The reply should contain only the lines from the start of the records through the line with "L'utente visualizza lo", reproduced verbatim and without pictures.

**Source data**
'''

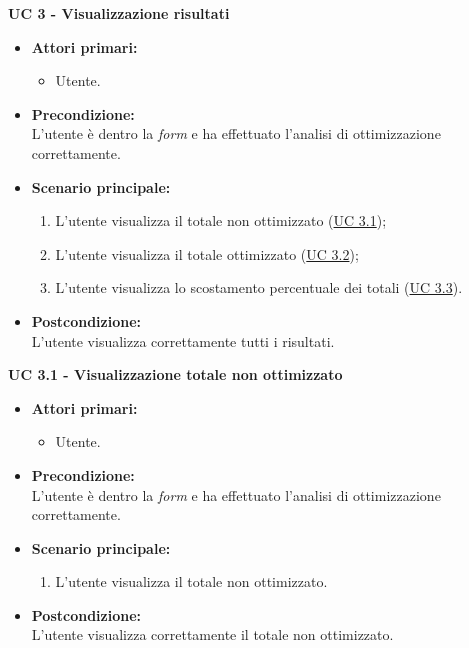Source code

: \noindent \textbf{\large UC 3 - Visualizzazione risultati}
\label{uc:visualizzazione-risultati}
\begin{itemize}

	\item \textbf{Attori primari: }
		\begin{itemize}
			\item Utente.
		\end{itemize}

	\item \textbf{Precondizione: }\\[0.3cm]
		L'utente è dentro la \textit{form} e ha effettuato l'analisi di ottimizzazione correttamente.

	\item \textbf{Scenario principale: }
		\begin{enumerate}
			\item L'utente visualizza il totale non ottimizzato (\hyperref[uc:visualizzazione-totale-non-ottimizzato]{UC 3.1});
			\item L'utente visualizza il totale ottimizzato (\hyperref[uc:visualizzazione-totale-ottimizzato]{UC 3.2});
			\item L'utente visualizza lo scostamento percentuale dei totali (\hyperref[uc:visualizzazione-scostamento-percentuale-totali]{UC 3.3}).
		\end{enumerate}
		

	\item \textbf{Postcondizione: }\\[0.3cm]
		L'utente visualizza correttamente tutti i risultati.

\end{itemize}

\vspace{0.5cm}

\noindent \textbf{\large UC 3.1 - Visualizzazione totale non ottimizzato}
\label{uc:visualizzazione-totale-non-ottimizzato}
\begin{itemize}

	\item \textbf{Attori primari: }
		\begin{itemize}
			\item Utente.
		\end{itemize}

	\item \textbf{Precondizione: }\\[0.3cm]
		L'utente è dentro la \textit{form} e ha effettuato l'analisi di ottimizzazione correttamente.

	\item \textbf{Scenario principale: }
		\begin{enumerate}
			\item L'utente visualizza il totale non ottimizzato.
		\end{enumerate}
		

	\item \textbf{Postcondizione: }\\[0.3cm]
		L'utente visualizza correttamente il totale non ottimizzato.

\end{itemize}


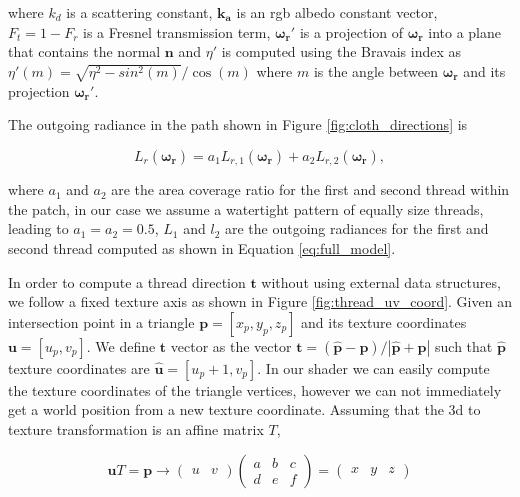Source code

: \documentclass[12pt]{article}
\newcommand{\omegar}{\boldsymbol{\omega_r}}
\newcommand{\tb}{\mathbf{t}}
\begin{document}
where $k_d$ is a scattering constant, $\mathbf{k_a}$ is an rgb albedo constant vector, $F_t = 1 - F_r$ is a Fresnel transmission term, $\omegar'$ is a projection of $\omegar$ into a plane that contains the normal $\mathbf{n}$ and $\eta'$ is computed using the Bravais index \cite{Marschner2003} as $\eta'(m) = \sqrt{\eta^2 - sin^2(m)}  / \cos(m)$ where $m$ is the angle between $\omegar$ and its projection $\omegar'$.

The outgoing radiance in the path shown in Figure \ref{fig:cloth_directions} is

\begin{equation}
L_r(\omegar) = a_1 L_{r,1}(\omegar) + a_2 L_{r,2}(\omegar),
\end{equation}

where $a_1$ and $a_2$ are the area coverage ratio for the first and second thread within the patch, in our case we assume a watertight pattern of equally size threads, leading to $a_1 = a_2 = 0.5$, $L_1$ and $l_2$ are the outgoing radiances for the first and second thread computed as shown in Equation \ref{eq:full_model}.

In order to compute a thread direction $\tb$ without using external data structures, we follow a fixed texture axis as shown in Figure \ref{fig:thread_uv_coord}.
Given an intersection point in a triangle $\mathbf{p} = \left[ x_p, y_p,z_p \right]$ and its texture coordinates $\mathbf{u} = \left[ u_p, v_p \right]$.
We define $\tb$ vector as the vector $\tb = (\hat{\mathbf{p}} - \mathbf{p})/ \left|\hat{\mathbf{p}} + \mathbf{p} \right|$ such that $\hat{\mathbf{p}}$ texture coordinates are $\hat{\mathbf{u}} = \left[ u_p + 1, v_p \right]$.
In our shader we can easily compute the texture coordinates of the triangle vertices, however we can not immediately get a world position from a new texture coordinate.
Assuming that the 3d to texture transformation is an affine matrix $T$,

\begin{equation}
\mathbf{u} T = \mathbf{p} \rightarrow
\begin{pmatrix}
u & v
\end{pmatrix}
\begin{pmatrix}
a & b & c \\
d & e & f
\end{pmatrix} =
\begin{pmatrix}
x & y & z
\end{pmatrix}
\label{eq:uv_to_3d}
\end{equation}
\end{document}
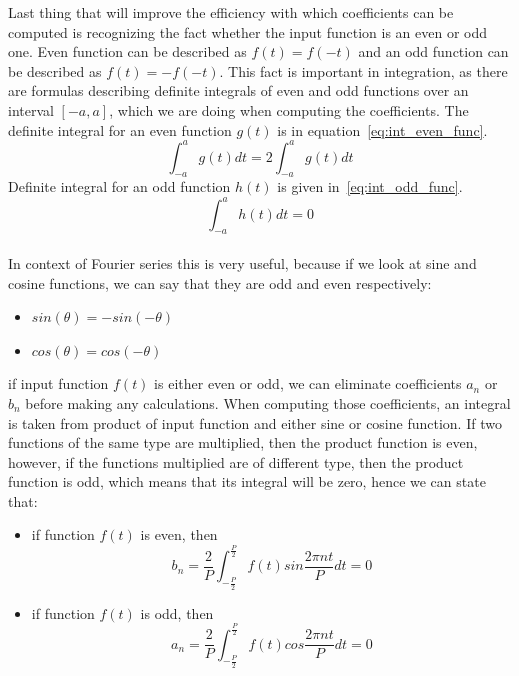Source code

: \documentclass[titlepage]{article}
\begin{document}
    Last thing that will improve the efficiency with which coefficients can be
    computed is recognizing the fact whether the input function is an even or odd
    one. Even function can be described as $f(t) = f(-t)$ and an odd function can
    be described as $f(t) = -f(-t)$. This fact is important in integration, as there
    are formulas describing definite integrals of even and odd functions over an
    interval $[-a,a]$, which we are doing when computing the coefficients. The 
    definite integral for an even function $g(t)$ is in equation~\eqref{eq:int_even_func}.
    \begin{equation}\label{eq:int_even_func}
        \int_{-a}^{a}g(t)dt = 2\int_{-a}^{a}g(t)dt
    \end{equation}
    Definite integral for an odd function $h(t)$ is given in~\eqref{eq:int_odd_func}.
    \begin{equation}\label{eq:int_odd_func}
        \int_{-a}^{a}h(t)dt = 0
    \end{equation} 
    \\
    In context of Fourier series this is very useful, because if we look at sine
    and cosine functions, we can say that they are odd and even respectively:
    \begin{itemize}
        \item $sin(\theta) = -sin(-\theta)$
        \item $cos(\theta) = cos(-\theta)$ 
    \end{itemize}
    if input function $f(t)$ is either even or odd, we can eliminate coefficients
    $a_n$ or $b_n$ before making any calculations. When computing those coefficients,
    an integral is taken from product of input function and either sine or cosine
    function. If two functions of the same type are multiplied, then the product
    function is even, however, if the functions multiplied are of different type,
    then the product function is odd, which means that its integral will be zero,
    hence we can state that:
    \begin{itemize}
        \item if function $f(t)$ is even, then
            \begin{equation*}
                b_n = \frac{2}{P}\int_{-\frac{P}{2}}^{\frac{P}{2}}f(t)sin\frac{2\pi nt}{P}dt = 0
            \end{equation*}
        \item if function $f(t)$ is odd, then
            \begin{equation*}
                a_n = \frac{2}{P}\int_{-\frac{P}{2}}^{\frac{P}{2}}f(t)cos\frac{2\pi nt}{P}dt = 0
            \end{equation*}
        \end{itemize}
\end{document}
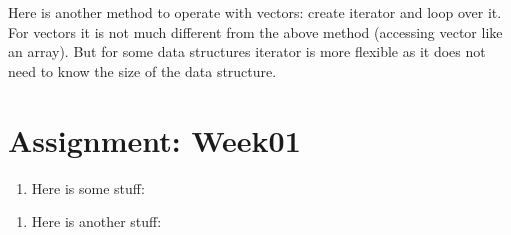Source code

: \documentclass[letterpaper,10pt,english,openany,oneside]{sphinxmanual}
\begin{document}
\begin{sphinxVerbatim}[commandchars=\\\{\}]
   
     
           
      
   
\end{sphinxVerbatim}

\sphinxAtStartPar
Here is another method to operate with vectors: create iterator and loop over it.
For vectors it is not much different from the above method (accessing vector like an array).
But for some data structures iterator is more flexible as it does not need to know the size
of the data structure.


\chapter{Assignment: Week01}
\label{\detokenize{assignment-week01:assignment-week01}}\label{\detokenize{assignment-week01::doc}}\begin{enumerate}
%
\item {} 
\sphinxAtStartPar
Here is some stuff:

\end{enumerate}

\begin{sphinxVerbatim}[commandchars=\\\{\}]
 \PYG{p}{[}\PYG{p}{]}   
                    
     
              
\end{sphinxVerbatim}
\begin{enumerate}
%
\setcounter{enumi}{1}
\item {} 
\sphinxAtStartPar
Here is another stuff:

\end{enumerate}
\end{document}

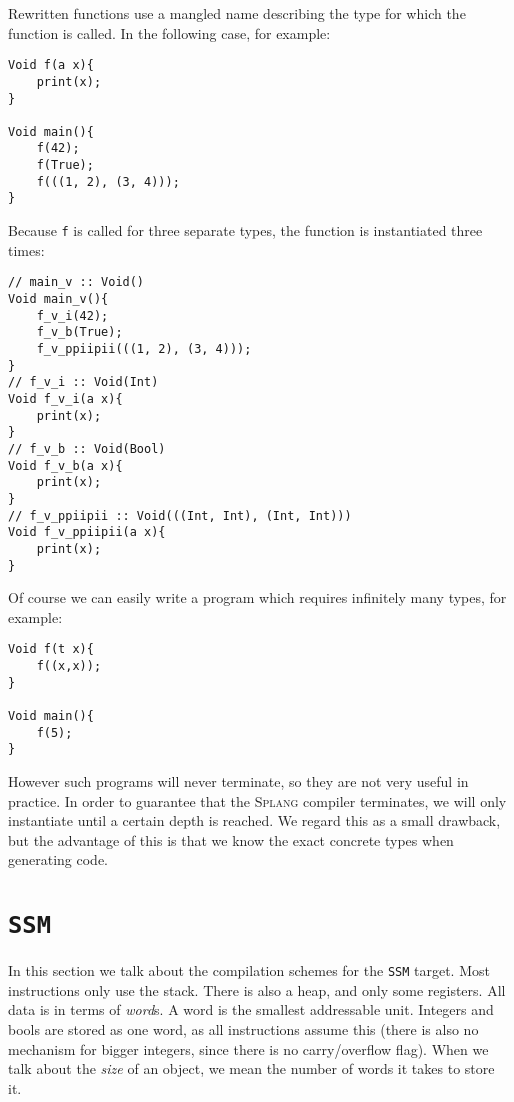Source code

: \documentclass[11pt]{amsart}
\newcommand{\ssm}{\texttt{SSM}\xspace}
\newcommand{\splang}{\textsc{Splang}\xspace}
\begin{document}
Rewritten functions use a mangled name describing the type for which the function is called. In the following case, for example:

\begin{lstlisting}[language=spl]
Void f(a x){
	print(x);
}

Void main(){
	f(42);
	f(True);
	f(((1, 2), (3, 4)));
}
\end{lstlisting}

Because \texttt{f} is called for three separate types, the function is instantiated three times:

\begin{lstlisting}[language=spl]
// main_v :: Void()
Void main_v(){
	f_v_i(42);
	f_v_b(True);
	f_v_ppiipii(((1, 2), (3, 4)));
}
// f_v_i :: Void(Int)
Void f_v_i(a x){
	print(x);
}
// f_v_b :: Void(Bool)
Void f_v_b(a x){
	print(x);
}
// f_v_ppiipii :: Void(((Int, Int), (Int, Int)))
Void f_v_ppiipii(a x){
	print(x);
}
\end{lstlisting}

Of course we can easily write a program which requires infinitely many types, for example:

\begin{lstlisting}[language=spl]
Void f(t x){
	f((x,x));
}

Void main(){
	f(5);
}
\end{lstlisting}

However such programs will never terminate, so they are not very useful in practice. In order to guarantee that the \splang compiler terminates, we will only instantiate until a certain depth is reached. We regard this as a small drawback, but the advantage of this is that we know the exact concrete types when generating code.

\section{\ssm}

In this section we talk about the compilation schemes for the \ssm target. Most instructions only use the stack. There is also a heap, and only some registers. All data is in terms of \emph{word}s. A word is the smallest addressable unit. Integers and bools are stored as one word, as all instructions assume this (there is also no mechanism for bigger integers, since there is no carry/overflow flag).
When we talk about the \emph{size} of an object, we mean the number of words it takes to store it.
\end{document}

'''

**Answer section**
Source code

: \noindent \textbf{\large UC 3 - Visualizzazione risultati}
\label{uc:visualizzazione-risultati}
\begin{itemize}

	\item \textbf{Attori primari: }
		\begin{itemize}
			\item Utente.
		\end{itemize}

	\item \textbf{Precondizione: }\\[0.3cm]
		L'utente è dentro la \textit{form} e ha effettuato l'analisi di ottimizzazione correttamente.

	\item \textbf{Scenario principale: }
		\begin{enumerate}
			\item L'utente visualizza il totale non ottimizzato (\hyperref[uc:visualizzazione-totale-non-ottimizzato]{UC 3.1});
			\item L'utente visualizza il totale ottimizzato (\hyperref[uc:visualizzazione-totale-ottimizzato]{UC 3.2});
			\item L'utente visualizza lo scostamento percentuale dei totali (\hyperref[uc:visualizzazione-scostamento-percentuale-totali]{UC 3.3}).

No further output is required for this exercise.